MtronPTI's Spectrum Control product group includes a wide array of radio frequency (“RF”), microwave and millimeter wave filters and diplexers covering a frequency range from 1 MHz to 90 GHz, and solid-state power amplifiers covering a frequency range from 300 MHz to 26 GHz, with power output from 10 Watts to 10 kWatts. Filter devices include crystal, ceramic, LC, tubular, combline, cavity, interdigital and metal insert waveguide, as well as digital, analog and mechanical tunable filters, switched filter arrays and RF subsystems. Power amplifiers add active devices to MtronPTI's portfolio and include GaN, GaAS FET, LDMOS and chip and wire technologies in narrow or broadband, module or rack-mounted packages. These products are employed in applications within the aerospace, defense and commercial markets.

New product development continues to be a key focus for MtronPTI as it continues to push its roadmap to meet the needs of its served markets. Within Frequency Control, design efforts are focused on smaller packages, lower power, and use of new materials to provide compensation and harsh environment performance that surpasses customer requirements. Spectrum Control seeks to develop higher power handling, higher levels of integration and a range of integrated products within the RF subsystem.

Overview of PTF

PTF designs, manufactures and markets for sale time and frequency products. The industries PTF serves include computer networking, satellite earth stations, electric utilities, broadcasting, and telecommunication systems. PTF was originally founded in 2002 and the company's assets were acquired by LGL in September 2016 through a business acquisition, making us a broader based supplier of highly engineered products for the generation of time and frequency references for synchronization and control.
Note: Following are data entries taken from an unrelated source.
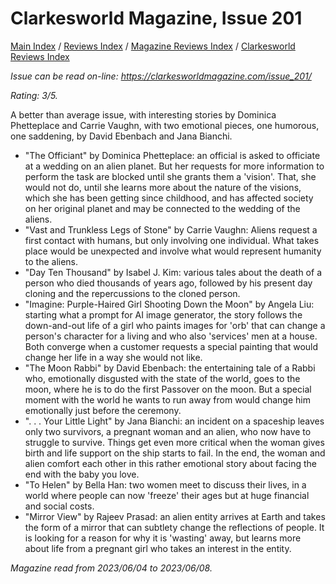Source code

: # Clarkesworld Magazine, Issue 201

[Main Index](../../../README.md) / [Reviews Index](../../README.md) / [Magazine Reviews Index](../README.md) / [Clarkesworld Reviews Index](README.md)

*Issue can be read on-line: <https://clarkesworldmagazine.com/issue_201/>*

*Rating: 3/5.*

A better than average issue, with interesting stories by Dominica Phetteplace and Carrie Vaughn, with two emotional pieces, one humorous, one saddening, by David Ebenbach and Jana Bianchi.

- "The Officiant" by Dominica Phetteplace: an official is asked to officiate at a wedding on an alien planet. But her requests for more information to perform the task are blocked until she grants them a 'vision'. That, she would not do, until she learns more about the nature of the visions, which she has been getting since childhood, and has affected society on her original planet and may be connected to the wedding of the aliens.
- "Vast and Trunkless Legs of Stone" by Carrie Vaughn: Aliens request a first contact with humans, but only involving one individual. What takes place would be unexpected and involve what would represent humanity to the aliens.
- "Day Ten Thousand" by Isabel J. Kim: various tales about the death of a person who died thousands of years ago, followed by his present day cloning and the repercussions to the cloned person.
- "Imagine: Purple-Haired Girl Shooting Down the Moon" by Angela Liu: starting what a prompt for AI image generator, the story follows the down-and-out life of a girl who paints images for 'orb' that can change a person's character for a living and who also 'services' men at a house. Both converge when a customer requests a special painting that would change her life in a way she would not like.
- "The Moon Rabbi" by David Ebenbach: the entertaining tale of a Rabbi who, emotionally disgusted with the state of the world, goes to the moon, where he is to do the first Passover on the moon. But a special moment with the world he wants to run away from would change him emotionally just before the ceremony.
- ". . . Your Little Light" by Jana Bianchi: an incident on a spaceship leaves only two survivors, a pregnant woman and an alien, who now have to struggle to survive. Things get even more critical when the woman gives birth and life support on the ship starts to fail. In the end, the woman and alien comfort each other in this rather emotional story about facing the end with the baby you love.
- "To Helen" by Bella Han: two women meet to discuss their lives, in a world where people can now 'freeze' their ages but at huge financial and social costs.
- "Mirror View" by Rajeev Prasad: an alien entity arrives at Earth and takes the form of a mirror that can subtlety change the reflections of people. It is looking for a reason for why it is 'wasting' away, but learns more about life from a pregnant girl who takes an interest in the entity.

*Magazine read from 2023/06/04 to 2023/06/08.*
Since its inception, PTF has developed a comprehensive portfolio of time and frequency instruments complemented by a wide range of ancillary products such as distribution amplifiers and redundancy auto switches.

PTF Products

PTF's products range from simple, low cost time and frequency solutions, to premium products designed to deliver maximum performance for the most demanding applications. PTF's products include Frequency and Time Reference Standards, distribution amplifiers, redundancy auto switches and NTP servers, all of which are used in a broad range of applications worldwide.

PTF's Frequency and Time Reference Standards include quartz Frequency Standards, GPS/GNS Frequency and Time Standards and rubidium atomic Frequency Standards. The de facto standard for many highly demanding applications, such as satellite communications, is PTF's range of GPS/GNS disciplined quartz frequency and time standards. Because of the high quality quartz oscillators utilized they deliver outstanding phase noise and short term stability performance for applications where low noise is paramount. This outstanding short-term performance, coupled with the long-term stability and accuracy of the external GPS/GNS reference, provides the user an excellent all around performance that is highly cost-effective.

2


 

When two or more computers are involved, accurate time keeping is a challenge especially when the computers are in different locations. PTF's range of GNS Time and Frequency References and Network Time Servers deliver a high level of performance that allows customers to synchronize to Universal Time Coordinated, in a number of cost- effective forms to meet a multitude of time and frequency reference requirements. Applications range from low phase noise, highly stable and accurate, system frequency references for Sat-Com and Digital Broadcasting applications, to computer networks, shipboard time code references and e-commerce time stamping applications.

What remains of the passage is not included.